I apologize this post has taken me awhile to write. Yesterday I finally had the chance to deposit the cash and change from the garage sale. I was able to deposit $2,0070.00!! Wow, what a garage sale! We were absolutely blessed by the donations that came in from family friends, church members, and teachers from the girls school. We only had a small percentage of stuff left compared to what was donated. A little I have kept for an upcoming sale with friends, and the rest I have donated to The Tribe which helps local needy and homeless teens.
THANK YOU... is not enough
God was also so very faithful to bring adoptee's that were willing to share parts of their stories with me. I'm not sure if there are that many adoptive grown children in the area, but they sure made it out to the sale! I was even able to talk to a young women about hair care, and the chance to talk with her in the future about international adoption (she was adopted).

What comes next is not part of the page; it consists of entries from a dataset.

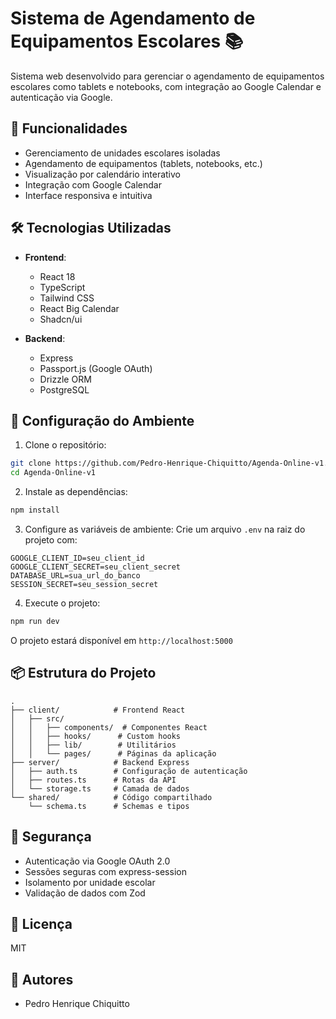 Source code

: # Sistema de Agendamento de Equipamentos Escolares 📚

Sistema web desenvolvido para gerenciar o agendamento de equipamentos escolares como tablets e notebooks, com integração ao Google Calendar e autenticação via Google.

## 🌟 Funcionalidades

- Gerenciamento de unidades escolares isoladas
- Agendamento de equipamentos (tablets, notebooks, etc.)
- Visualização por calendário interativo
- Integração com Google Calendar
- Interface responsiva e intuitiva

## 🛠️ Tecnologias Utilizadas

- **Frontend**:
  - React 18
  - TypeScript
  - Tailwind CSS
  - React Big Calendar
  - Shadcn/ui

- **Backend**:
  - Express
  - Passport.js (Google OAuth)
  - Drizzle ORM
  - PostgreSQL

## 🚀 Configuração do Ambiente

1. Clone o repositório:
```bash
git clone https://github.com/Pedro-Henrique-Chiquitto/Agenda-Online-v1.git
cd Agenda-Online-v1
```

2. Instale as dependências:
```bash
npm install
```

3. Configure as variáveis de ambiente:
Crie um arquivo `.env` na raiz do projeto com:
```env
GOOGLE_CLIENT_ID=seu_client_id
GOOGLE_CLIENT_SECRET=seu_client_secret
DATABASE_URL=sua_url_do_banco
SESSION_SECRET=seu_session_secret
```

4. Execute o projeto:
```bash
npm run dev
```

O projeto estará disponível em `http://localhost:5000`

## 📦 Estrutura do Projeto

```
.
├── client/            # Frontend React
│   ├── src/
│   │   ├── components/  # Componentes React
│   │   ├── hooks/      # Custom hooks
│   │   ├── lib/        # Utilitários
│   │   └── pages/      # Páginas da aplicação
├── server/            # Backend Express
│   ├── auth.ts        # Configuração de autenticação
│   ├── routes.ts      # Rotas da API
│   └── storage.ts     # Camada de dados
└── shared/            # Código compartilhado
    └── schema.ts      # Schemas e tipos
```

## 🔐 Segurança

- Autenticação via Google OAuth 2.0
- Sessões seguras com express-session
- Isolamento por unidade escolar
- Validação de dados com Zod

## 📝 Licença

MIT

## 👥 Autores

- Pedro Henrique Chiquitto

He also brought a young girl going into 6th grade to the sale. She asked to sit down because she had a headache. I asked her a few seconds later if she was feeling okay. She replied that there had been some disruption in the home the day before when her mother came home drunk, and I believe she mentioned something about the police. I REALLY struggle with what to do in these situations. I just cannot simply turn away, close my ears, and tell myself I can't or shouldn't do anything. I gave her my # on a tiny slip of paper. Is that going to change her situation? No. It breaks my heart, and reminds me why I had wanted to adopt from the U.S. in the very beginning.
Thanks to my Sunday School class for letting me share that on Sunday through a pile of tears and emotion.
I also had the chance to defend our situation to an older woman, who thought we should be adopting from the U.S. I've had those same thoughts, so I could understand where she was coming from. Of course I went into great detail about why it wasn't right for us at this time. She very matter of factly informed me that I did not need to do that, that a simple "it doesn't work at the time" would suffice. And you know what, she's right.
I am prepared for bumps along this road, and the truth is I simply do not have the time nor the relationship to explain all the answers to everyone. God is the Judge.
If you are wondering though why we chose International Adoption rather than through the U.S. here's the basic answer.
We knew we were not looking into domestic newborn adoption since we have had the privilege of bringing home 3 teenie ones already. There are plenty of mom's and dad's that are specifically looking for that experience. That left us with the option of adopting through the foster care system. Once I had spoken with a handful of agencies and they all recommended that we not disrupt our own birth order (that would mean we needed to adopt someone younger than Sable) we realized that aside from very severe needs children there weren't many who were under Sable's age. In fact the majority of children in the foster care are 6 and up. We were not comfortable with bringing in an older child from the U.S. at this time. Internationally, we would allow it since the reason these children are in orphanages is very different (for the large percentage) from the reason children in the U.S. are in the states custody.
William says let's just get through this adoption, but I could see U.S. adoption an option once our children are older. :)
So, where does this leave us? We currently have $3700.00 in the adoption fund. I expect to need $5,000 - $6,000 to get started. That would be
-$250.00 for the Love Beyond Borders application
-$2,250.00 due to LBB when we sign our agreement
-$100.00+ for background and fingerprinting
-$2,250+ - for home study, travel costs, and per diem.
And all the things that I'm not even aware of yet.
We are so close, and hopefully with the sale of the van and truck we will be there!
Thank you friends for following us on this journey.